-
Gain: $747 million in the fourth quarter, up 6% year over year.
-
Software revenue growth: 19% in the fourth quarter.
-
Non-GAAP EPS: $3.67 in Q4, $0.17 above guidance.
-
Global services revenues: $388 million in the fourth quarter, up 2% year over year.
-
Product yields: $358 million in the fourth quarter, up 10% year over year.
-
System yields: $130 million in the fourth quarter, down 3% year over year.
-
Subscription-based software revenue: $204 million in the fourth quarter, 89% of total software revenue.
-
Recurring revenue: 78% of total sales in the fourth quarter.
-
GAAP gross margin: 80.8% in the fourth quarter.
-
Non-GAAP gross margin: 83% in the fourth quarter.
-
GAAP operating margin: 25.6% in the fourth quarter.
-
Non-GAAP operating margin: 34.4% in the fourth quarter.
-
Cash flow from operating activities: $247 million in the fourth quarter.
-
Deferred income: $1.8 billion, up 1% year over year.
-
Share buybacks: $100 million in Q4, $500 million in FY24.
-
Turnover for financial year 24: $2.82 billion, at the high end of the guideline.
-
Software revenue FY24: $735 million, up 11% year over year.
-
Security revenues FY24: $1.1 billion, 41% of total revenue.
-
Non-GAAP net income FY24: $794 million, $13.37 per share.

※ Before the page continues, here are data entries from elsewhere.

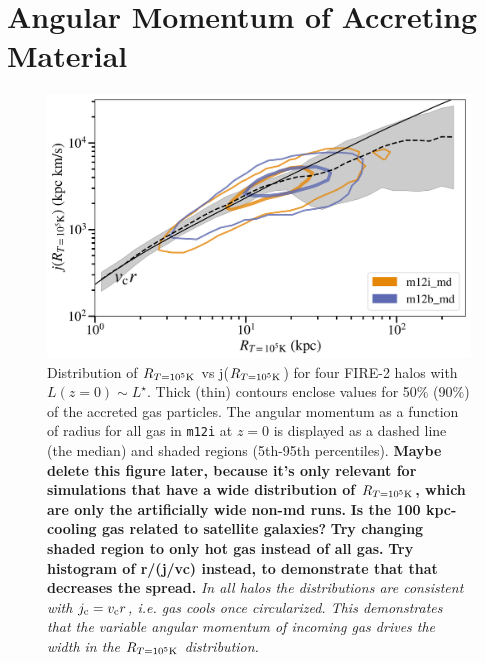 \documentclass[fleqn,usenatbib]{mnras}
\newcommand{\Rcool}{R_{T=10^5 {\rm K}}}
\begin{document}






\appendix

\section{Angular Momentum of Accreting Material}

\begin{figure}
    \centering
    \includegraphics[width=\columnwidth]{figures/j_vs_rcondense.png}
    \caption{
    Distribution of $\Rcool$ vs j($\Rcool$) for four FIRE-2 halos with $L(z=0) \sim L^\star$.
Thick (thin) contours enclose values for 50\% (90\%) of the accreted gas particles.
The angular momentum as a function of radius for all gas in \texttt{m12i} at $z=0$ is displayed as a dashed line (the median) and shaded regions (5th-95th percentiles).
\textbf{
Maybe delete this figure later, because it's only relevant for simulations that have a wide distribution of $\Rcool$, which are only the artificially wide non-md runs.
}
\textbf{Is the 100 kpc-cooling gas related to satellite galaxies?}
\textbf{Try changing shaded region to only hot gas instead of all gas.}
\textbf{Try histogram of r/(j/vc) instead, to demonstrate that that decreases the spread.}
\textit{
In all halos the distributions are consistent with $j_{\rm c} = v_{\rm c} r$, i.e. gas cools once circularized.
This demonstrates that the variable angular momentum of incoming gas drives the width in the $\Rcool$ distribution.
}
    }
    \label{f: jcool vs Rcool}
\end{figure}
\end{document}
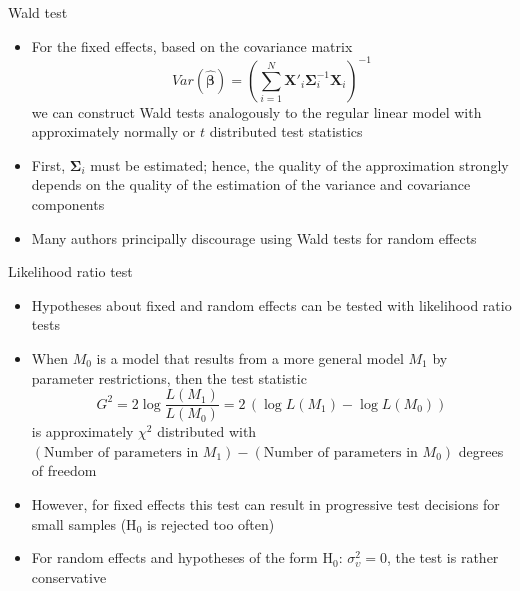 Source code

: \documentclass[aspectratio=169]{beamer}
\newcommand{\mat}[1]{\mathbf{#1}}
\newcommand{\gvect}[1]{\boldsymbol{#1}}
\newcommand{\gmat}[1]{\boldsymbol{#1}}
\begin{document}
\begin{frame}{Wald test}
  \begin{itemize}
    \item For the fixed effects, based on the covariance matrix
\[
  Var(\gvect{\hat\beta}) = \left( \sum_{i = 1}^N
    \mat{X}'_i \gmat{\Sigma}_i^{-1} \mat{X}_i \right)^{-1}
\]
we can construct Wald tests analogously to the regular linear model with
  approximately normally or $t$ distributed test statistics

    \item First, $\gmat{\Sigma}_i$ must be estimated; hence, the quality of the
      approximation strongly depends on the quality of the estimation of the
      variance and covariance components

    \item Many authors principally discourage using Wald tests for random
      effects \citep[e.\,g.,][p.~52 or \texttt{?lme4::pvalues}]{Hedeker2006}
  \end{itemize}
\end{frame}


\begin{frame}{Likelihood ratio test}
  \begin{itemize}
    \item Hypotheses about fixed and random effects can be tested with
      likelihood ratio tests
    \item When $M_0$ is a model that results from a more general model $M_1$ by
      parameter restrictions, then the test statistic
\[
  G^2 = 2\log \frac{L(M_1)}{L(M_0)}
      = 2\,(\log L(M_1) - \log L(M_0))
\]
  is approximately $\chi^2$ distributed with $(\text{Number of parameters
  in } M_1) - (\text{Number of parameters in } M_0)$ degrees of
  freedom
    \item However, for fixed effects this test can result in progressive test
      decisions for small samples (H$_0$ is rejected too often)
    \item For random effects and hypotheses of the form H$_0$:
      $\sigma^2_\upsilon = 0$, the test is rather conservative
  \end{itemize}
  \nocite{BrykRaudenbush2002}
\end{frame}
 
\end{document}
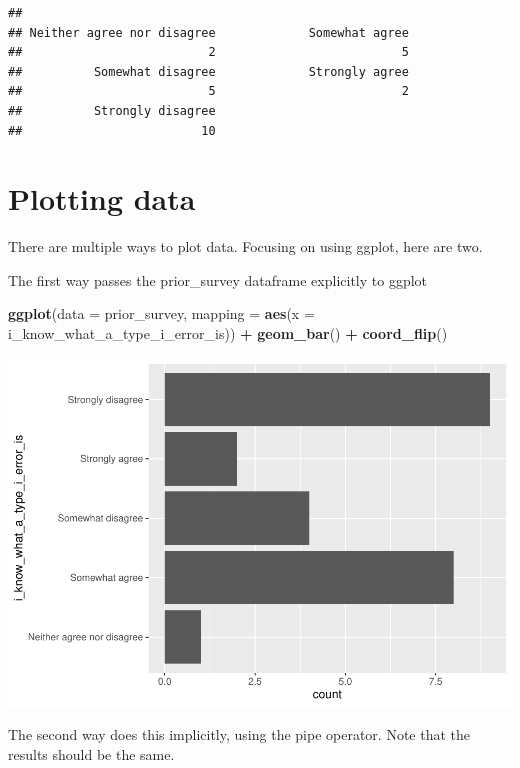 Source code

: \documentclass[
]{book}
\newenvironment{Shaded}{\begin{snugshade}}{\end{snugshade}}
\newcommand{\DataTypeTok}[1]{\textcolor[rgb]{0.13,0.29,0.53}{#1}}
\newcommand{\KeywordTok}[1]{\textcolor[rgb]{0.13,0.29,0.53}{\textbf{#1}}}
\newcommand{\NormalTok}[1]{#1}
\newcommand{\OperatorTok}[1]{\textcolor[rgb]{0.81,0.36,0.00}{\textbf{#1}}}
\newcommand{\StringTok}[1]{\textcolor[rgb]{0.31,0.60,0.02}{#1}}
\begin{document}
\begin{verbatim}
## 
## Neither agree nor disagree             Somewhat agree 
##                          2                          5 
##          Somewhat disagree             Strongly agree 
##                          5                          2 
##          Strongly disagree 
##                         10
\end{verbatim}

\hypertarget{plotting-data}{%
\section{Plotting data}\label{plotting-data}}

There are multiple ways to plot data. Focusing on using ggplot, here are two.

The first way passes the prior\_survey dataframe explicitly to ggplot

\begin{Shaded}
\begin{Highlighting}[]
\KeywordTok{ggplot}\NormalTok{(}\DataTypeTok{data =}\NormalTok{ prior\_survey, }\DataTypeTok{mapping =} \KeywordTok{aes}\NormalTok{(}\DataTypeTok{x =}\NormalTok{ i\_know\_what\_a\_type\_i\_error\_is)) }\OperatorTok{+}
\StringTok{  }\KeywordTok{geom\_bar}\NormalTok{() }\OperatorTok{+}
\StringTok{  }\KeywordTok{coord\_flip}\NormalTok{()}
\end{Highlighting}
\end{Shaded}

\includegraphics{test_course_notes_files/figure-latex/unnamed-chunk-7-1.pdf}

The second way does this implicitly, using the pipe operator. Note that the results should be the same.
\end{document}
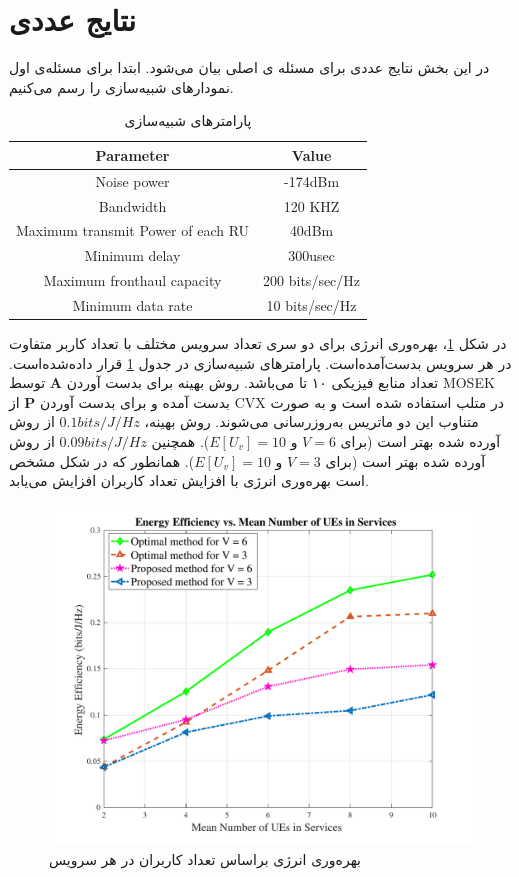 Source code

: \section{نتایج عددی}\label{simul}
در این بخش نتایج عددی برای مسئله ی اصلی بیان می‌شود.
ابتدا برای مسئله‌ی اول نمودارهای شبیه‌سازی را رسم می‌کنیم.
\begin{table}
	\caption {پارامترهای شبیه‌سازی} \label{table:1a}
	\begin{latin}
	\begin{center}
		\begin{tabular}{||c c ||}
			\hline
			Parameter & Value \\ [0.5ex]
			\hline\hline
			Noise power & -174dBm\\
			\hline
			Bandwidth & 120 KHZ \\
			\hline
			Maximum transmit Power of each RU & 40dBm \\
			\hline
			Minimum delay &  300usec \\
			\hline
			Maximum fronthaul capacity  & 200 bits/sec/Hz \\
			\hline
			Minimum data rate &  10 bits/sec/Hz \\ [1ex]
			\hline
		\end{tabular}
	\end{center}
	\end{latin}
\end{table}
در شکل \ref{fig:f1a}، بهره‌وری انرژی برای دو سری تعداد سرویس مختلف با تعداد کاربر متفاوت در هر سرویس بدست‌آمده‌است.
پارامترهای شبیه‌سازی در جدول \ref{table:1a} قرار داده‌شده‌است. تعداد منابع فیزیکی ۱۰ تا می‌باشد.
روش بهینه برای بدست آوردن $\boldsymbol{A}$ توسط MOSEK بدست آمده و برای بدست آوردن $\boldsymbol{P}$ از CVX در متلب استفاده شده است و به صورت متناوب این دو ماتریس به‌روزرسانی می‌شوند. 
روش بهینه،  
$0.1bits/J/Hz$ 
از روش آورده شده بهتر است (برای  $V = 6$ و $E[U_v] = 10$).
همچنین 
$0.09bits/J/Hz$
از روش آورده شده بهتر است (برای  $V = 3$ و $E[U_v] = 10$).
همانطور که در شکل مشخص است بهره‌وری انرژی با افزایش تعداد کاربران افزایش می‌یابد.
\begin{figure}%
	\centering
	\includegraphics[width=\linewidth]{./fig/fig1_last}
	\caption{بهره‌وری انرژی براساس تعداد کاربران در هر سرویس}
	\label{fig:f1a}
\end{figure}
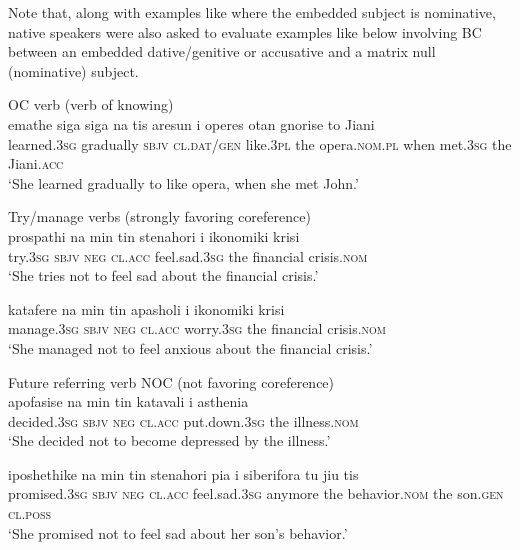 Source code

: \documentclass[output=paper]{langsci/langscibook}
\begin{document}
Note that, along with examples like  where the embedded subject is nominative, native speakers were also asked to evaluate examples like  below involving BC between an embedded dative\slash genitive or accusative  and a matrix null (nominative) subject.\pagebreak

\ea%
    \label{ex:alexiadou:15}
OC verb (verb of knowing)\\
\ea \gll emathe {siga siga} na   tis aresun i operes otan   gnorise   to Jiani\\
learned.\textsc{3sg} gradually \textsc{sbjv} \textsc{cl.dat\slash gen} like.\textsc{3pl} the opera.\textsc{nom.pl} when met.\textsc{3sg} the Jiani.\textsc{acc}\\
\glt ‘She learned gradually to like opera, when she met John.’

Try\slash manage verbs (strongly favoring coreference)\\

\ex \gll  prospathi   na   min   tin   stenahori   i ikonomiki krisi \\
    try.\textsc{3sg} \textsc{sbjv}  \textsc{neg}  \textsc{cl.acc} feel.sad.\textsc{3sg}  the financial crisis.\textsc{nom}\\
    \glt ‘She tries not to feel sad about the financial crisis.’

\ex\gll  katafere   na   min   tin   apasholi    i ikonomiki krisi\\
    manage.\textsc{3sg} \textsc{sbjv}  \textsc{neg}  \textsc{cl.acc} worry.\textsc{3sg} the financial crisis.\textsc{nom}\\
    \glt ‘She managed not to feel anxious about the financial crisis.’

Future referring verb NOC (not favoring coreference)  \\

\ex \gll apofasise   na   min   tin   katavali   i asthenia\\
         decided.\textsc{3sg} \textsc{sbjv}  \textsc{neg} \textsc{cl.acc}   put.down.\textsc{3sg} the illness.\textsc{nom}\\
    \glt ‘She decided not to become depressed by the illness.’

\ex \gll iposhethike   na min   tin   stenahori   pia i   siberifora    tu   jiu    tis \\
         promised.\textsc{3sg} \textsc{sbjv}  \textsc{neg}   \textsc{cl.acc}  feel.sad.\textsc{3sg} anymore the   behavior.\textsc{nom}  the    son.\textsc{gen}   \textsc{cl.poss}\\
    \glt ‘She promised not to feel sad about her son’s behavior.’
\z
\z
\end{document}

Release date: October 28, 2024
For the full earnings call transcript, please refer to the full earnings call transcript.
-
F5 Inc (NASDAQ:FFIV) posted a record fourth quarter with $747 million in revenue, up 6% year over year, exceeding the upper end of their expectations.
-
Software revenues increased 19% year-on-year, highlighting the strong performance in this segment.
-
The company achieved non-GAAP earnings per share of $3.67, which was $0.17 above the top of the guidance range, indicating improved operating margins.
-
F5 Inc (NASDAQ:FFIV) has successfully transformed from a hardware-focused company to a leader in security and software for hybrid multi-cloud environments.
-
The company expects revenue growth to accelerate in FY25, with expected growth of 4% to 5% over FY24, driven by a high opportunity for software renewal and improving demand trends.
-
Despite strong software growth, SaaS and managed services revenues declined 5% year-over-year due to planned retirements and transitions of existing offerings.
-
Sales from the APAC region decreased by 3%, which presented a challenge in that geographic market.
-
The company expects only low single-digit revenue growth in the first half of FY25, indicating a cautious outlook for the first part of the fiscal year.
-
F5 Inc (NASDAQ:FFIV) did not include significant contributions from AI capabilities in their FY25 guidance, indicating uncertainty in this emerging area.
-
Demand for service providers remains subdued, with the sector failing to demonstrate a broad recovery, impacting overall growth potential.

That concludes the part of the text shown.